Although there has been advancement in radiation techniques and chemotherapy regimens,24, 25 utilization of neoadjuvant therapy, in particular combined chemoradiotherapy, may be associated with grade III–IV toxicity with an adverse impact upon quality of life and an increase in postoperative mortality. 26-28 In the CROSS trial, it was estimated that 6% of patients who underwent chemoradiation were no longer operative candidates because of progression of disease, toxicity, or decline in health and preference, which made them medically unfit for surgery.4, 6 In our study, survival of patients with pT1-2N0 disease was better with upfront surgery due to the avoidance of unnecessary and possibly harmful treatment in this population that could cause deconditioning, chemoradiation-related morbidity or mortality, treatment delay, and potentially increase surgical complications and mortality. This result demonstrates that identification of higher-risk patients for induction therapy would be expected to yield better results than taking a uniform approach to this cN0 group.
To our knowledge, this is the largest study to date to specifically examine the role of nCRT plus esophagectomy in cN0 esophageal carcinoma patients. There are several well-characterized advantages of using the SEER database. As more current survival data are verified and subsequently released, there will be opportunities to perform updated analysis of many studies. However, we recognize that there are also several limitations of the SEER database. First, our results were yielded by a retrospective analysis. The patients were grouped based on treatment mode and were thus not randomized, potentially resulting in a selection bias. In addition, owing to the retrospective nature of this report, no information was recorded on radiation dose and field design in the SEER database. In addition, we were also unable to provide an explanation as to why there was a wide variation in chemotherapy usage and radiation timing. This aspect requires further investigation, given that the radiation and chemotherapy regimens have rapidly evolved during the past few decades and survival rates are dependent on the chemoradiotherapy technologies used. Finally, limitation inherent to the database did not provide data on other factors that may influence survival, including surgical margin status, patient comorbidities, performance status, lymphovascular invasion, type of lymphadenectomy and toxicity data, which may contribute to a list of unknown confounders affecting outcomes.

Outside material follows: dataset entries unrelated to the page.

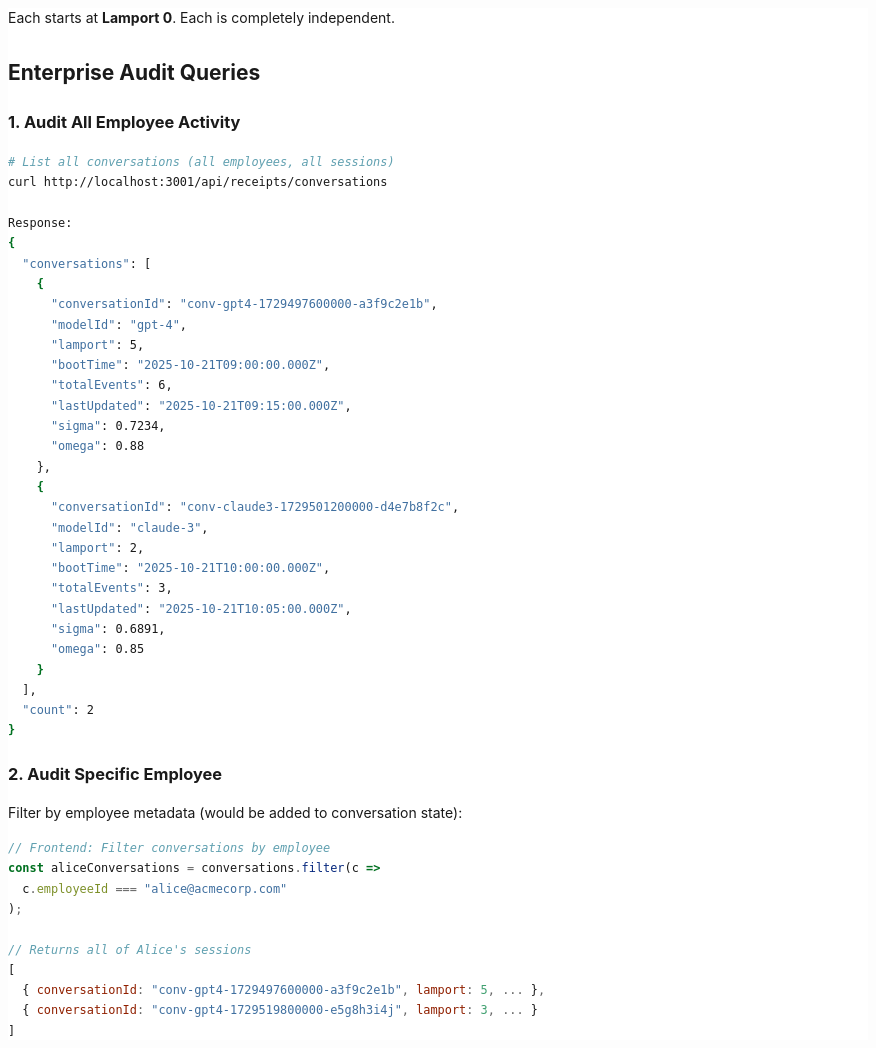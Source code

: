 Each starts at **Lamport 0**. Each is completely independent.

## Enterprise Audit Queries

### 1. Audit All Employee Activity

```bash
# List all conversations (all employees, all sessions)
curl http://localhost:3001/api/receipts/conversations

Response:
{
  "conversations": [
    {
      "conversationId": "conv-gpt4-1729497600000-a3f9c2e1b",
      "modelId": "gpt-4",
      "lamport": 5,
      "bootTime": "2025-10-21T09:00:00.000Z",
      "totalEvents": 6,
      "lastUpdated": "2025-10-21T09:15:00.000Z",
      "sigma": 0.7234,
      "omega": 0.88
    },
    {
      "conversationId": "conv-claude3-1729501200000-d4e7b8f2c",
      "modelId": "claude-3",
      "lamport": 2,
      "bootTime": "2025-10-21T10:00:00.000Z",
      "totalEvents": 3,
      "lastUpdated": "2025-10-21T10:05:00.000Z",
      "sigma": 0.6891,
      "omega": 0.85
    }
  ],
  "count": 2
}
```

### 2. Audit Specific Employee

Filter by employee metadata (would be added to conversation state):

```javascript
// Frontend: Filter conversations by employee
const aliceConversations = conversations.filter(c => 
  c.employeeId === "alice@acmecorp.com"
);

// Returns all of Alice's sessions
[
  { conversationId: "conv-gpt4-1729497600000-a3f9c2e1b", lamport: 5, ... },
  { conversationId: "conv-gpt4-1729519800000-e5g8h3i4j", lamport: 3, ... }
]
```
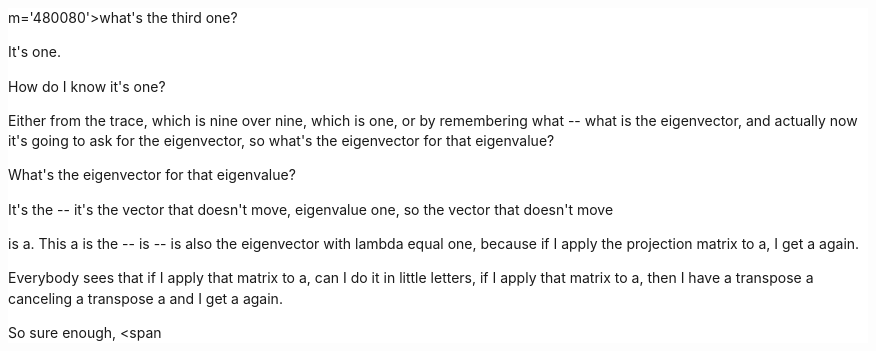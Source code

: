   m='480080'>what's</span> <span m='480350'>the</span> <span
  m='480460'>third</span> <span m='480770'>one?</span> </p><p><span
  m='482370'>It's</span> <span m='482600'>one.</span> </p><p><span
  m='483300'>How</span> <span m='483480'>do</span> <span m='483600'>I</span>
  <span m='483690'>know</span> <span m='483950'>it's</span> <span
  m='484060'>one?</span> </p><p><span m='485080'>Either</span> <span
  m='485740'>from</span> <span m='485900'>the</span> <span
  m='486050'>trace,</span> <span m='486610'>which</span> <span
  m='486840'>is</span> <span m='487010'>nine</span> <span m='487510'>over</span>
  <span m='487800'>nine,</span> <span m='488330'>which</span> <span
  m='488550'>is</span> <span m='488720'>one,</span> <span m='489640'>or</span>
  <span m='490430'>by</span> <span m='491140'>remembering</span> <span
  m='491880'>what</span> <span m='492780'>--</span> <span m='493810'>what</span>
  <span m='494590'>is</span> <span m='494870'>the</span> <span
  m='495020'>eigenvector,</span> <span m='495700'>and</span> <span
  m='495790'>actually</span> <span m='496120'>now</span> <span
  m='496350'>it's</span> <span m='496450'>going</span> <span
  m='496580'>to</span> <span m='496640'>ask</span> <span m='496960'>for</span>
  <span m='497080'>the</span> <span m='497250'>eigenvector,</span> <span
  m='498350'>so</span> <span m='498950'>what's</span> <span
  m='499220'>the</span> <span m='499390'>eigenvector</span> <span
  m='500730'>for</span> <span m='500840'>that</span> <span
  m='501150'>eigenvalue?</span> </p><p><span m='504150'>What's</span> <span
  m='504430'>the</span> <span m='504590'>eigenvector</span> <span
  m='505350'>for</span> <span m='505470'>that</span> <span
  m='505730'>eigenvalue?</span> </p><p><span m='508310'>It's</span> <span
  m='508580'>the</span> <span m='508620'>--</span> <span m='508650'>it's</span>
  <span m='509950'>the</span> <span m='510850'>vector</span> <span
  m='511910'>that</span> <span m='512080'>doesn't</span> <span
  m='512460'>move,</span> <span m='513320'>eigenvalue</span> <span
  m='514370'>one,</span> <span m='515020'>so</span> <span m='515240'>the</span>
  <span m='515750'>vector</span> <span m='516510'>that</span> <span
  m='516700'>doesn't</span> <span m='517059'>move</span> </p><p><span
  m='517460'>is</span> <span m='517650'>a.</span> <span m='518630'>This</span>
  <span m='519620'>a</span> <span m='520000'>is</span> <span
  m='520460'>the</span> <span m='520820'>--</span> <span m='521390'>is</span>
  <span m='521620'>--</span> <span m='521659'>is</span> <span
  m='521830'>also</span> <span m='522270'>the</span> <span
  m='522440'>eigenvector</span> <span m='524320'>with</span> <span
  m='525630'>lambda</span> <span m='526130'>equal</span> <span
  m='526570'>one,</span> <span m='527040'>because</span> <span
  m='527540'>if</span> <span m='527770'>I</span> <span m='528520'>apply</span>
  <span m='529330'>the</span> <span m='529450'>projection</span> <span
  m='530010'>matrix</span> <span m='530490'>to</span> <span m='530630'>a,</span>
  <span m='530950'>I</span> <span m='531040'>get</span> <span
  m='531250'>a</span> <span m='531410'>again.</span> </p><p><span
  m='532290'>Everybody</span> <span m='532690'>sees</span> <span
  m='533000'>that</span> <span m='533150'>if</span> <span m='533290'>I</span>
  <span m='533390'>apply</span> <span m='533710'>that</span> <span
  m='533960'>matrix</span> <span m='534500'>to</span> <span m='534690'>a,</span>
  <span m='535060'>can</span> <span m='535200'>I</span> <span
  m='535280'>do</span> <span m='535480'>it</span> <span m='535580'>in</span>
  <span m='535680'>little</span> <span m='535980'>letters,</span> <span
  m='536690'>if</span> <span m='537020'>I</span> <span m='537110'>apply</span>
  <span m='537430'>that</span> <span m='537660'>matrix</span> <span
  m='538490'>to</span> <span m='538680'>a,</span> <span m='539380'>then</span>
  <span m='539690'>I</span> <span m='539790'>have</span> <span
  m='540060'>a</span> <span m='540250'>transpose</span> <span
  m='540760'>a</span> <span m='540930'>canceling</span> <span
  m='541470'>a</span> <span m='541610'>transpose</span> <span
  m='542130'>a</span> <span m='542320'>and</span> <span m='542430'>I</span>
  <span m='542480'>get</span> <span m='542710'>a</span> <span
  m='542890'>again.</span> </p><p><span m='544190'>So</span> <span
  m='544600'>sure</span> <span m='544840'>enough,</span> <span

In conclusion, this study provides further evidence that cN0 patients who are in cN0/pN+ or localized cN0/pN0 status gain a significant survival benefit from neoadjuvant chemoradiation plus surgery compared with surgery alone. However, nCRT was associated with decreased survival for early-stage cN0/pN0 patients. This finding may demonstrate that the identification of higher-risk patients for neoadjuvant therapy would be expected to yield better results than taking a uniform approach to cN0 disease. Methods to accurately diagnosis or even predict truly positive nodal disease warrant clinical application and further study.
Disclosure
The authors confirm that there are no conflicts of interest.